ClassFileTransformer does not apply to anonymous classes
John Rose
john.r.rose at oracle.com
Tue Jan 26 23:38:29 UTC 2016
VM anonymous classes are an implementation detail that is
opaque to system components except for the lowest layers of
the JDK runtime and the JVM itself. Transformers and other
instrumentation should not look inside them expecting to interpose
on their behavior. Ideally we should not make them visible at all,
but sometimes it helps (e.g., with single stepping through BCs).
VM anonymous classes may be (and are) replaced or interchanged
unpredictably with similar mechanisms, such as JNI-based
reflection, or indirect invocation via MemberName tokens.
You can't rely on any of this meaning what you think it means,
even if it appears to have a classfile structure. Even if you
were able to "transform" one of these classfiles, it wouldn't
necessary do what you think it should do, because its structure
is a private internal-only contract of the JDK and JVM.
And, as you probably have already noticed, the number and
structure of these VMAC classfiles change over time.
We may (at some point) replace the classes with some
completely different internal representation, which,
even if it is visible somehow to instrumentation, cannot
meaningfully be parsed and re-implemented.
Likewise, lambdas are translated into inner classes, but
this also can change at any time; the metafactory API
makes few or no promises as to the internal structure
of the invokedynamic binding. In fact, some JVMs use
special polymorphic nodes, instead of the standard
inner-class translation.

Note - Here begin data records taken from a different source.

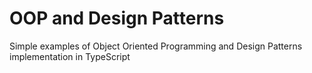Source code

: # OOP and Design Patterns

Simple examples of Object Oriented Programming and Design Patterns implementation in TypeScript 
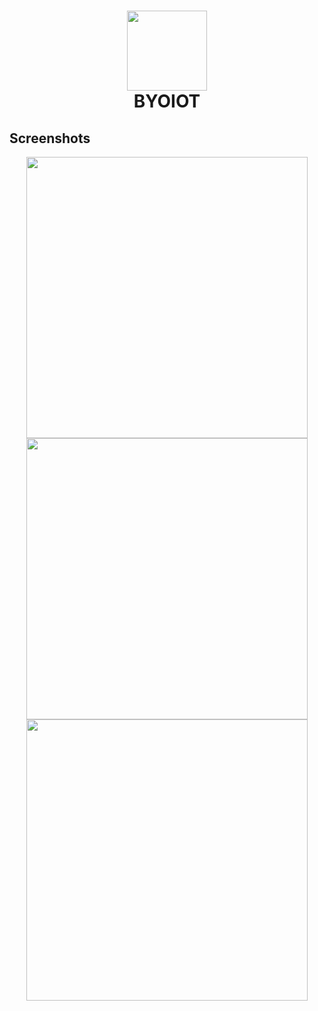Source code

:<h1 align='center'>
  <img src="https://github.com/osshiya/BYOIOT/assets/64403759/6a0e8210-3232-4edf-ab88-5c44b56d74db" width="128" height="128" />
  <br/>
  BYOIOT
</h1>

## Screenshots
<p align='center'>
  <img src="https://github.com/osshiya/BYOIOT/assets/64403759/7c463e9d-7bc3-4c46-b895-186e2d15600c" height="450" />
  <br/>
  <img src="https://github.com/osshiya/BYOIOT/assets/64403759/a4c2bf72-d02a-4952-af02-cd8a054c1580" height="450" />
  <br/>
  <img src="https://github.com/osshiya/BYOIOT/assets/64403759/2f26287a-2a57-4e47-8185-d980c89ca6fa" height="450" />
</p>

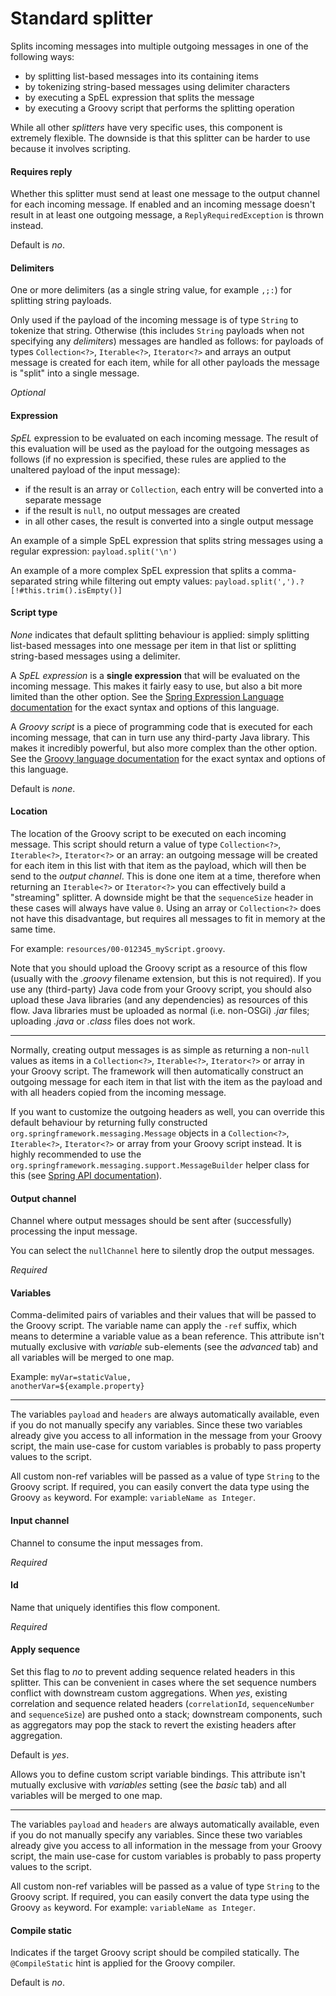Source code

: # Standard splitter
Splits incoming messages into multiple outgoing messages in one of the following ways:
- by splitting list-based messages into its containing items
- by tokenizing string-based messages using delimiter characters
- by executing a SpEL expression that splits the message
- by executing a Groovy script that performs the splitting operation

While all other <i>splitters</i> have very specific uses, this component is extremely flexible. The downside is that this splitter can be harder to use because it involves scripting.

#### Requires reply
Whether this splitter must send at least one message to the output channel for each incoming message. If enabled and an incoming message doesn't result in at least one outgoing message, a <code>ReplyRequiredException</code> is thrown instead. 

Default is <i>no</i>.

#### Delimiters
One or more delimiters (as a single string value, for example <code>,;:</code>) for splitting string payloads.

Only used if the payload of the incoming message is of type <code>String</code> to tokenize that string. Otherwise (this includes <code>String</code> payloads when not specifying any <i>delimiters</i>) messages are handled as follows: for payloads of types <code>Collection&lt;?&gt;</code>, <code>Iterable&lt;?&gt;</code>, <code>Iterator&lt;?&gt;</code> and arrays an output message is created for each item, while for all other payloads the message is "split" into a single message.

<i>Optional</i>

#### Expression
<i>SpEL</i> expression to be evaluated on each incoming message. The result of this evaluation will be used as the payload for the outgoing messages as follows (if no expression is specified, these rules are applied to the unaltered payload of the input message):
- if the result is an array or <code>Collection</code>, each entry will be converted into a separate message
- if the result is <code>null</code>, no output messages are created
- in all other cases, the result is converted into a single output message

An example of a simple SpEL expression that splits string messages using a regular expression:
<code>payload.split('\n')</code>

An example of a more complex SpEL expression that splits a comma-separated string while filtering out empty values:
<code>payload.split(',').?[!#this.trim().isEmpty()]</code>

#### Script type
<i>None</i> indicates that default splitting behaviour is applied: simply splitting list-based messages into one message per item in that list or splitting string-based messages using a delimiter.

A <i>SpEL expression</i> is a <b>single expression</b> that will be evaluated on the incoming message. This makes it fairly easy to use, but also a bit more limited than the other option. See the <a href="https://docs.spring.io/spring/docs/4.3.8.RELEASE/spring-framework-reference/html/expressions.html" target="_blank">Spring Expression Language documentation</a> for the exact syntax and options of this language.

A <i>Groovy script</i> is a piece of programming code that is executed for each incoming message, that can in turn use any third-party Java library. This makes it incredibly powerful, but also more complex than the other option. See the <a href="http://docs.groovy-lang.org/docs/groovy-2.4.15/html/documentation/" target="_blank">Groovy language documentation</a> for the exact syntax and options of this language.

Default is <i>none</i>.

#### Location
The location of the Groovy script to be executed on each incoming message. This script should return a value of type <code>Collection&lt;?&gt;</code>, <code>Iterable&lt;?&gt;</code>, <code>Iterator&lt;?&gt;</code> or an array: an outgoing message will be created for each item in this list with that item as the payload, which will then be send to the <i>output channel</i>. This is done one item at a time, therefore when returning an <code>Iterable&lt;?&gt;</code> or <code>Iterator&lt;?&gt;</code> you can effectively build a "streaming" splitter. A downside might be that the <code>sequenceSize</code> header in these cases will always have value <code>0</code>. Using an array or <code>Collection&lt;?&gt;</code> does not have this disadvantage, but requires all messages to fit in memory at the same time.

For example: <code>resources/00-012345_myScript.groovy</code>.

Note that you should upload the Groovy script as a resource of this flow (usually with the <i>.groovy</i> filename extension, but this is not required). If you use any (third-party) Java code from your Groovy script, you should also upload these Java libraries (and any dependencies) as resources of this flow. Java libraries must be uploaded as normal (i.e. non-OSGi) <i>.jar</i> files; uploading <i>.java</i> or <i>.class</i> files does not work.
<hr/>Normally, creating output messages is as simple as returning a non-<code>null</code> values as items in a <code>Collection&lt;?&gt;</code>, <code>Iterable&lt;?&gt;</code>, <code>Iterator&lt;?&gt;</code> or array in your Groovy script. The framework will then automatically construct an outgoing message for each item in that list with the item as the payload and with all headers copied from the incoming message.

If you want to customize the outgoing headers as well, you can override this default behaviour by returning fully constructed <code>org.springframework.messaging.Message</code> objects in a <code>Collection&lt;?&gt;</code>, <code>Iterable&lt;?&gt;</code>, <code>Iterator&lt;?&gt;</code> or array from your Groovy script instead. It is highly recommended to use the <code>org.springframework.messaging.support.MessageBuilder</code> helper class for this (see <a href="https://docs.spring.io/spring/docs/4.3.8.RELEASE/javadoc-api/index.html?org/springframework/messaging/support/MessageBuilder.html" target="_blank">Spring API documentation</a>).

#### Output channel
Channel where output messages should be sent after (successfully) processing the input message.

You can select the <code>nullChannel</code> here to silently drop the output messages.

<i>Required</i>

#### Variables
Comma-delimited pairs of variables and their values that will be passed to the Groovy script. The variable name can apply the <code>-ref</code> suffix, which means to determine a variable value as a bean reference. This attribute isn't mutually exclusive with <i>variable</i> sub-elements (see the <i>advanced</i> tab) and all variables will be merged to one map.

Example:
<code>myVar=staticValue, anotherVar=${example.property}</code>
<hr/>The variables <code>payload</code> and <code>headers</code> are always automatically available, even if you do not manually specify any variables. Since these two variables already give you access to all information in the message from your Groovy script, the main use-case for custom variables is probably to pass property values to the script.

All custom non-ref variables will be passed as a value of type <code>String</code> to the Groovy script. If required, you can easily convert the data type using the Groovy <code>as</code> keyword. For example: <code>variableName as Integer</code>.

#### Input channel
Channel to consume the input messages from.

<i>Required</i>

#### Id
Name that uniquely identifies this flow component.

<i>Required</i>

#### Apply sequence
Set this flag to <i>no</i> to prevent adding sequence related headers in this splitter. This can be convenient in cases where the set sequence numbers conflict with downstream custom aggregations. When <i>yes</i>, existing correlation and sequence related headers (<code>correlationId</code>, <code>sequenceNumber</code> and <code>sequenceSize</code>) are pushed onto a stack; downstream components, such as aggregators may pop the stack to revert the existing headers after aggregation.

Default is <i>yes</i>.


Allows you to define custom script variable bindings. This attribute isn't mutually exclusive with <i>variables</i> setting (see the <i>basic</i> tab) and all variables will be merged to one map.
<hr/>The variables <code>payload</code> and <code>headers</code> are always automatically available, even if you do not manually specify any variables. Since these two variables already give you access to all information in the message from your Groovy script, the main use-case for custom variables is probably to pass property values to the script.

All custom non-ref variables will be passed as a value of type <code>String</code> to the Groovy script. If required, you can easily convert the data type using the Groovy <code>as</code> keyword. For example: <code>variableName as Integer</code>.

#### Compile static
Indicates if the target Groovy script should be compiled statically. The <code>@CompileStatic</code> hint is applied for the Groovy compiler.

Default is <i>no</i>.

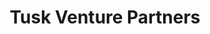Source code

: ---
layout: firm_page
title: "Tusk Venture Partners"
id: "tusk.vc"
permalink: "/tuskventurepartnerstusk.vc/"
website: "https://tusk.vc"
offices: "New York (United States)"
investment_stages: "Seed, Series A"
portfolio_companies: "Coinbase, FanDuel, Maza, MainStreet, Lex, Lemonade, Bird, Boost, Latch, Care/of"
portfolio_link: "https://tusk.vc/portfolio"
investment_markets: "Consumer technology, Digital health, Enterprise, Fintech, Gaming, Transportation"
founded_year: "2016"
description: "Tusk Venture Partners is a New York City-based venture capital firm that invests in early-stage technology companies operating in highly regulated markets. They understand regulatory risk and offer founders a platform to manage those risks. They focus on consumer technology startups."
linkedin: "https://www.linkedin.com/company/tusk-ventures/"
twitter: "https://twitter.com/tuskventures"
instagram: ""
team_page: "https://tusk.vc/team"
investor_type: "Venture Capital"
crunchbase: "https://www.crunchbase.com/organization/tusk-ventures"
pitchbook: "https://pitchbook.com/profiles/investor/121035-61"

# SEO Optimization
meta_title: "Tusk Venture Partners - VC Firm - projectstartups.com"
meta_description: "Tusk Venture Partners, Tusk Venture Partners is a New York City-based venture capital firm that invests in early-stage technology companies operating in highly regulated mar..."
meta_keywords: "Tusk Venture Partners, Consumer technology, Digital health, Enterprise, Fintech, Gaming, Transportation, VC firm, venture capital, startup investor, projectstartups.com"
canonical_url: "https://vc.projectstartups.com/tuskventurepartnerstusk.vc/"
---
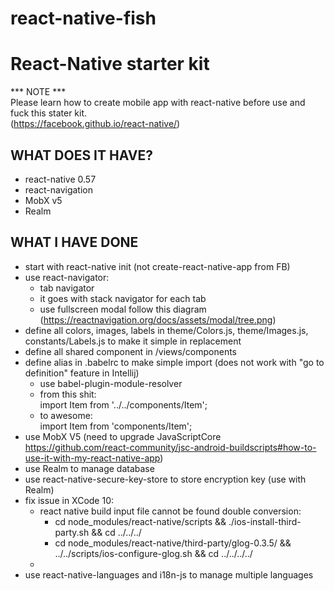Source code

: # react-native-fish
React-Native starter kit
========================================================================================================================
*** NOTE ***  
Please learn how to create mobile app with react-native before use and fuck this stater kit.  
(https://facebook.github.io/react-native/)

WHAT DOES IT HAVE?
------------------
- react-native 0.57
- react-navigation
- MobX v5
- Realm

WHAT I HAVE DONE
------------------
- start with react-native init (not create-react-native-app from FB)
- use react-navigator:
    + tab navigator
    + it goes with stack navigator for each tab
    + use fullscreen modal follow this diagram (https://reactnavigation.org/docs/assets/modal/tree.png)
- define all colors, images, labels in theme/Colors.js, theme/Images.js, constants/Labels.js to make it simple in replacement
- define all shared component in /views/components
- define alias in .babelrc to make simple import (does not work with "go to definition" feature in Intellij)
    + use babel-plugin-module-resolver  
    + from this shit:  
        import Item from '../../components/Item';  
    + to awesome:  
        import Item from 'components/Item';  
- use MobX V5 (need to upgrade JavaScriptCore https://github.com/react-community/jsc-android-buildscripts#how-to-use-it-with-my-react-native-app)
- use Realm to manage database
- use react-native-secure-key-store to store encryption key (use with Realm)
- fix issue in XCode 10:
    + react native build input file cannot be found double conversion:
        * cd node_modules/react-native/scripts && ./ios-install-third-party.sh && cd ../../../
        * cd node_modules/react-native/third-party/glog-0.3.5/ && ../../scripts/ios-configure-glog.sh && cd ../../../../
    + 
- use react-native-languages and i18n-js to manage multiple languages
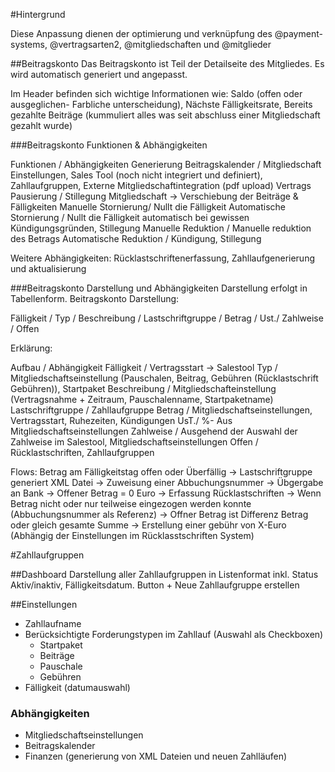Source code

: #Hintergrund

Diese Anpassung dienen der optimierung und verknüpfung des @payment-systems, @vertragsarten2, @mitgliedschaften und @mitglieder 


##Beitragskonto
Das Beitragskonto ist Teil der Detailseite des Mitgliedes. Es wird automatisch generiert und angepasst. 

Im Header befinden sich wichtige Informationen wie: Saldo (offen oder ausgeglichen- Farbliche unterscheidung), Nächste Fälligkeitsrate, Bereits gezahlte Beiträge (kummuliert alles was seit abschluss einer Mitgliedschaft gezahlt wurde)

###Beitragskonto Funktionen & Abhängigkeiten

Funktionen / Abhängigkeiten
Generierung Beitragskalender / Mitgliedschaft Einstellungen, Sales Tool (noch nicht integriert und definiert), Zahllaufgruppen, Externe Mitgliedschaftintegration (pdf upload)
Vertrags Pausierung / Stillegung Mitgliedschaft -> Verschiebung der Beiträge & Fälligkeiten
Manuelle Stornierung/ Nullt die Fälligkeit
Automatische Stornierung / Nullt die Fälligkeit automatisch bei gewissen Kündigungsgründen, Stillegung
Manuelle Reduktion / Manuelle reduktion des Betrags
Automatische Reduktion / Kündigung, Stillegung

Weitere Abhängigkeiten: Rücklastschriftenerfassung, Zahllaufgenerierung und aktualisierung


###Beitragskonto Darstellung und Abhängigkeiten
Darstellung erfolgt in Tabellenform.
Beitragskonto Darstellung:

Fälligkeit / Typ / Beschreibung / Lastschriftgruppe / Betrag / Ust./ Zahlweise / Offen

Erklärung:

Aufbau / Abhängigkeit
Fälligkeit / Vertragsstart -> Salestool
Typ / Mitgliedschaftseinstellung (Pauschalen, Beitrag, Gebühren (Rücklastschrift Gebühren)), Startpaket
Beschreibung / Mitgliedschafteinstellung (Vertragsnahme + Zeitraum, Pauschalenname, Startpaketname)
Lastschriftgruppe / Zahllaufgruppe
Betrag / Mitgliedschaftseinstellungen, Vertragsstart, Ruhezeiten, Kündigungen
UsT./ %- Aus Mitgliedschaftseinstellungen
Zahlweise / Ausgehend der Auswahl der Zahlweise im Salestool, Mitgliedschaftseinstellungen
Offen / Rücklastschriften, Zahllaufgruppen

Flows: Betrag am Fälligkeitstag offen oder Überfällig -> Lastschriftgruppe generiert XML Datei -> Zuweisung einer Abbuchungsnummer  -> Übgergabe an Bank -> Offener Betrag = 0 Euro -> Erfassung Rücklastschriften -> Wenn Betrag nicht oder nur teilweise eingezogen werden konnte (Abbuchungsnummer als Referenz) -> Offner Betrag ist Differenz Betrag oder gleich gesamte Summe -> Erstellung einer gebühr von X-Euro (Abhängig der Einstellungen im Rücklasstschriften System) 


#Zahllaufgruppen

##Dashboard
Darstellung aller Zahllaufgruppen in Listenformat inkl. Status Aktiv/inaktiv, Fälligkeitsdatum. Button + Neue Zahllaufgruppe erstellen

##Einstellungen
- Zahllaufname
- Berücksichtigte Forderungstypen im Zahllauf (Auswahl als Checkboxen)
    - Startpaket
    - Beiträge 
    - Pauschale
    - Gebühren
- Fälligkeit (datumauswahl)

### Abhängigkeiten
- Mitgliedschaftseinstellungen
- Beitragskalender
- Finanzen (generierung von XML Dateien und neuen Zahlläufen)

Suddenly, some or all of these
classfiles may disappear, when the runtime begins to
optimize them differently.
Please don't lead your users to rely on them.
I second Vladimir's suggestion, that the only sane way
to interpose on lambdas is to transform the class that
defines the lambda (including perhaps the parameters
of the indy that create the lambda), and not dig into
system internals. System internals are nothing like
user code, and cannot be transformed like user code.